From inception, this "middle income cooperative apartment development on the Lower East Side"was designed as affordable housing, financed as a subsidized co-op under the Mitchell-Lama housing program. Organized as a corporation under the Limited Profit Housing Corporation Law of the State of New York, Southbridge Towers, Inc. took title to the complex in July 1968.

The complex's architect, Kelly & Gruzen, was "virtually the house architect for the City Hall area." The firm was responsible for Bache & Company, Chatham Tower and Chatham Green Apartments, Police Headquarters, and Beekman-Downtown Hospital, among other buildings in the area.

Although the building had a no-pet clause, some tenants moved in with dogs, which led to complaints.

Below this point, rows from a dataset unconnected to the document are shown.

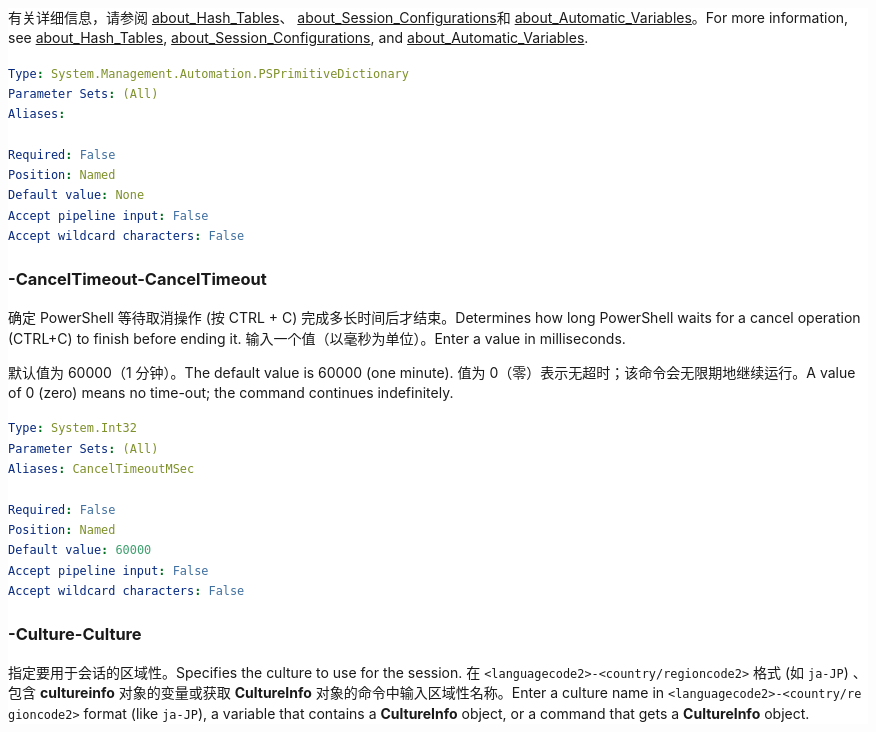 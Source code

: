 <span data-ttu-id="314b7-166">有关详细信息，请参阅 [about_Hash_Tables](about/about_Hash_Tables.md)、 [about_Session_Configurations](About/about_Session_Configurations.md)和 [about_Automatic_Variables](about/about_Automatic_Variables.md)。</span><span class="sxs-lookup"><span data-stu-id="314b7-166">For more information, see [about_Hash_Tables](about/about_Hash_Tables.md), [about_Session_Configurations](About/about_Session_Configurations.md), and [about_Automatic_Variables](about/about_Automatic_Variables.md).</span></span>

```yaml
Type: System.Management.Automation.PSPrimitiveDictionary
Parameter Sets: (All)
Aliases:

Required: False
Position: Named
Default value: None
Accept pipeline input: False
Accept wildcard characters: False
```

### <span data-ttu-id="314b7-167">-CancelTimeout</span><span class="sxs-lookup"><span data-stu-id="314b7-167">-CancelTimeout</span></span>

<span data-ttu-id="314b7-168">确定 PowerShell 等待取消操作 (按 CTRL + C) 完成多长时间后才结束。</span><span class="sxs-lookup"><span data-stu-id="314b7-168">Determines how long PowerShell waits for a cancel operation (CTRL+C) to finish before ending it.</span></span>
<span data-ttu-id="314b7-169">输入一个值（以毫秒为单位）。</span><span class="sxs-lookup"><span data-stu-id="314b7-169">Enter a value in milliseconds.</span></span>

<span data-ttu-id="314b7-170">默认值为 60000（1 分钟）。</span><span class="sxs-lookup"><span data-stu-id="314b7-170">The default value is 60000 (one minute).</span></span> <span data-ttu-id="314b7-171">值为 0（零）表示无超时；该命令会无限期地继续运行。</span><span class="sxs-lookup"><span data-stu-id="314b7-171">A value of 0 (zero) means no time-out; the command continues indefinitely.</span></span>

```yaml
Type: System.Int32
Parameter Sets: (All)
Aliases: CancelTimeoutMSec

Required: False
Position: Named
Default value: 60000
Accept pipeline input: False
Accept wildcard characters: False
```

### <span data-ttu-id="314b7-172">-Culture</span><span class="sxs-lookup"><span data-stu-id="314b7-172">-Culture</span></span>

<span data-ttu-id="314b7-173">指定要用于会话的区域性。</span><span class="sxs-lookup"><span data-stu-id="314b7-173">Specifies the culture to use for the session.</span></span> <span data-ttu-id="314b7-174">在 `<languagecode2>-<country/regioncode2>` 格式 (如 `ja-JP`) 、包含 **cultureinfo** 对象的变量或获取 **CultureInfo** 对象的命令中输入区域性名称。</span><span class="sxs-lookup"><span data-stu-id="314b7-174">Enter a culture name in `<languagecode2>-<country/regioncode2>` format (like `ja-JP`), a variable that contains a **CultureInfo** object, or a command that gets a **CultureInfo** object.</span></span>
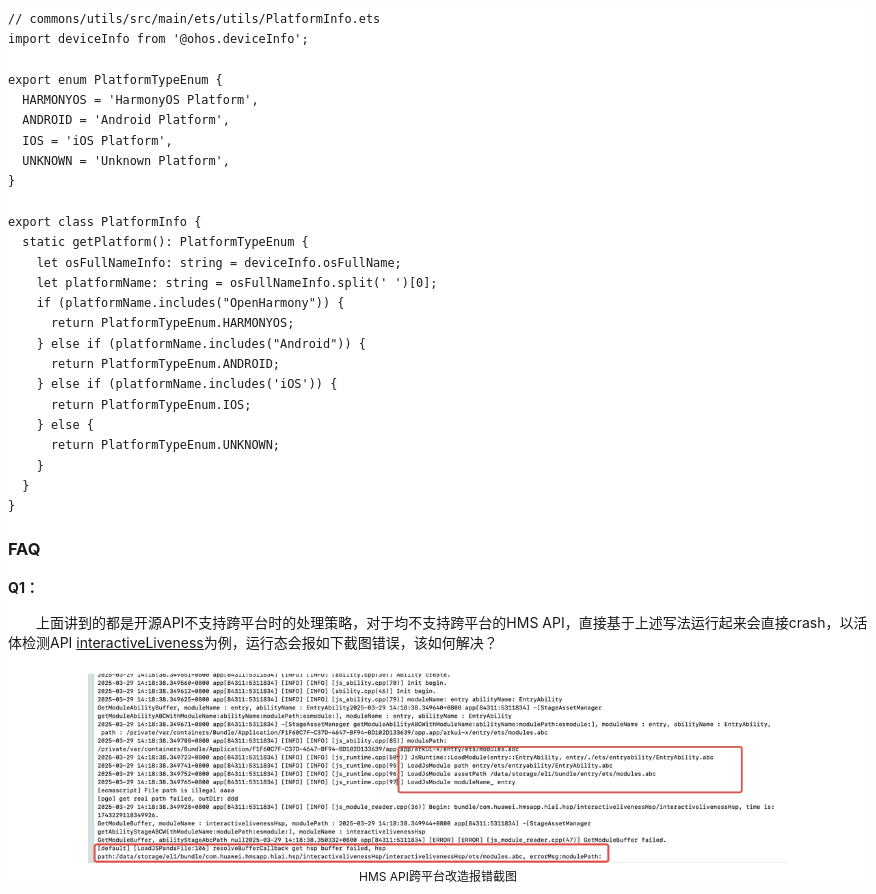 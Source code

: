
 ```shell
// commons/utils/src/main/ets/utils/PlatformInfo.ets
import deviceInfo from '@ohos.deviceInfo';

export enum PlatformTypeEnum {
  HARMONYOS = 'HarmonyOS Platform',
  ANDROID = 'Android Platform',
  IOS = 'iOS Platform',
  UNKNOWN = 'Unknown Platform',
}

export class PlatformInfo {
  static getPlatform(): PlatformTypeEnum {
    let osFullNameInfo: string = deviceInfo.osFullName;
    let platformName: string = osFullNameInfo.split(' ')[0];
    if (platformName.includes("OpenHarmony")) {
      return PlatformTypeEnum.HARMONYOS;
    } else if (platformName.includes("Android")) {
      return PlatformTypeEnum.ANDROID;
    } else if (platformName.includes('iOS')) {
      return PlatformTypeEnum.IOS;
    } else {
      return PlatformTypeEnum.UNKNOWN;
    }
  }
}
```

### FAQ

**Q1：**

&emsp;&emsp;上面讲到的都是开源API不支持跨平台时的处理策略，对于均不支持跨平台的HMS API，直接基于上述写法运行起来会直接crash，以活体检测API [interactiveLiveness](https://developer.huawei.com/consumer/cn/doc/harmonyos-references/vision-interactive-liveness)为例，运行态会报如下截图错误，该如何解决？

<div align=center>
	<img src="./figures/error.png" width=700>
</div>
<div align=center style="font-size:12px">HMS API跨平台改造报错截图</div>
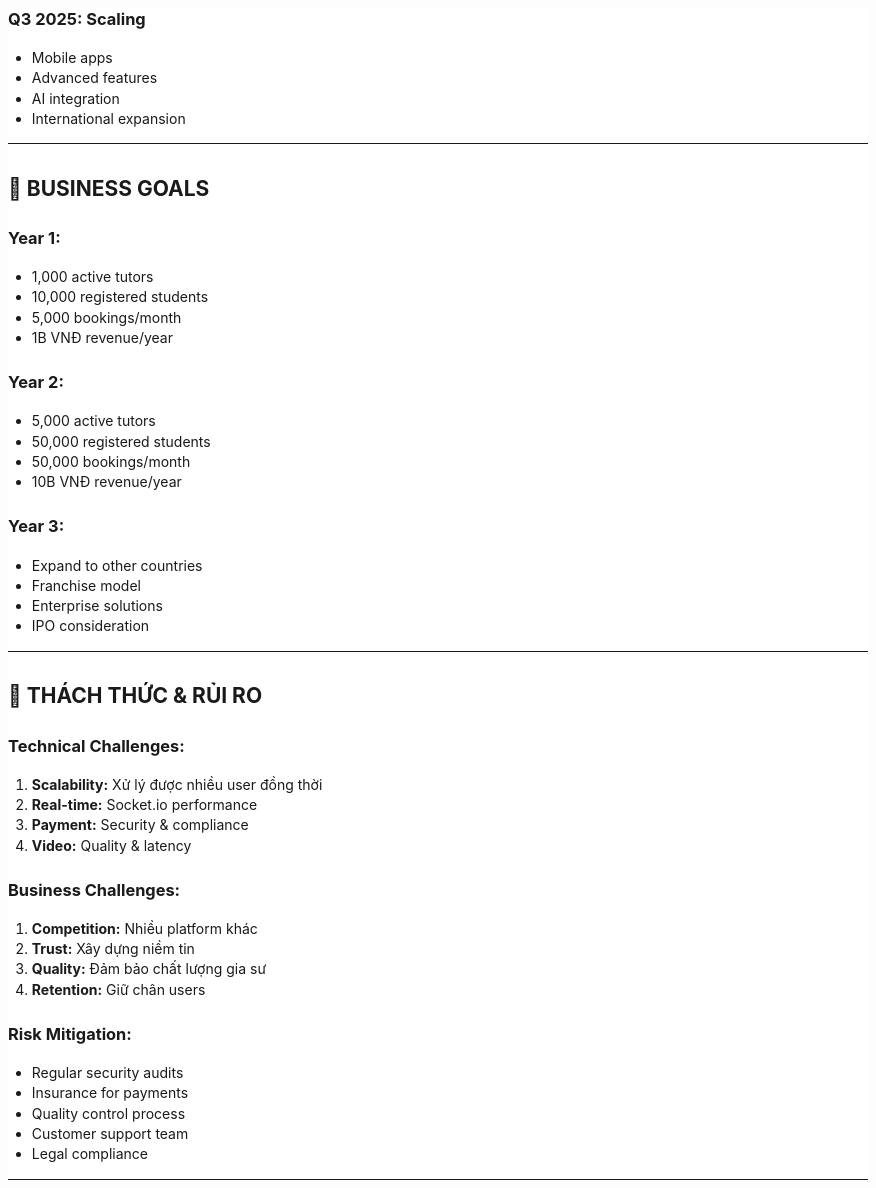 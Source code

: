 ### **Q3 2025: Scaling**
- Mobile apps
- Advanced features
- AI integration
- International expansion

---

## 🎯 BUSINESS GOALS

### **Year 1:**
- 1,000 active tutors
- 10,000 registered students
- 5,000 bookings/month
- 1B VNĐ revenue/year

### **Year 2:**
- 5,000 active tutors
- 50,000 registered students
- 50,000 bookings/month
- 10B VNĐ revenue/year

### **Year 3:**
- Expand to other countries
- Franchise model
- Enterprise solutions
- IPO consideration

---

## 🚨 THÁCH THỨC & RỦI RO

### **Technical Challenges:**
1. **Scalability:** Xử lý được nhiều user đồng thời
2. **Real-time:** Socket.io performance
3. **Payment:** Security & compliance
4. **Video:** Quality & latency

### **Business Challenges:**
1. **Competition:** Nhiều platform khác
2. **Trust:** Xây dựng niềm tin
3. **Quality:** Đảm bảo chất lượng gia sư
4. **Retention:** Giữ chân users

### **Risk Mitigation:**
- Regular security audits
- Insurance for payments
- Quality control process
- Customer support team
- Legal compliance

---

Management company Sulzberger-Rolfe, Inc., filed against the owners in court, leading to a State Appellate Court ruling against them in 1973. The company said the action was warranted "after many tenants complained of fear riding in elevators with large dogs and of dogs defecating in hallways and stairwells." As reported in The New York Times, "A plan of 'compassion' was worked out...Original tenants would be allowed to keep their dogs by paying a $15-a-month 'maintenance' fee, but no new dogs would be allowed in the building."

In October 2005, the cooperative's board of directors voted to undertake a study that could cost up to $25,000 to explore privatization of the building complex.

In September 2014, the residents of Southbridge Towers voted to privatize under the Mitchell-Lama law and reconstitute as a private co-op. The privatization was completed on September 10, 2015.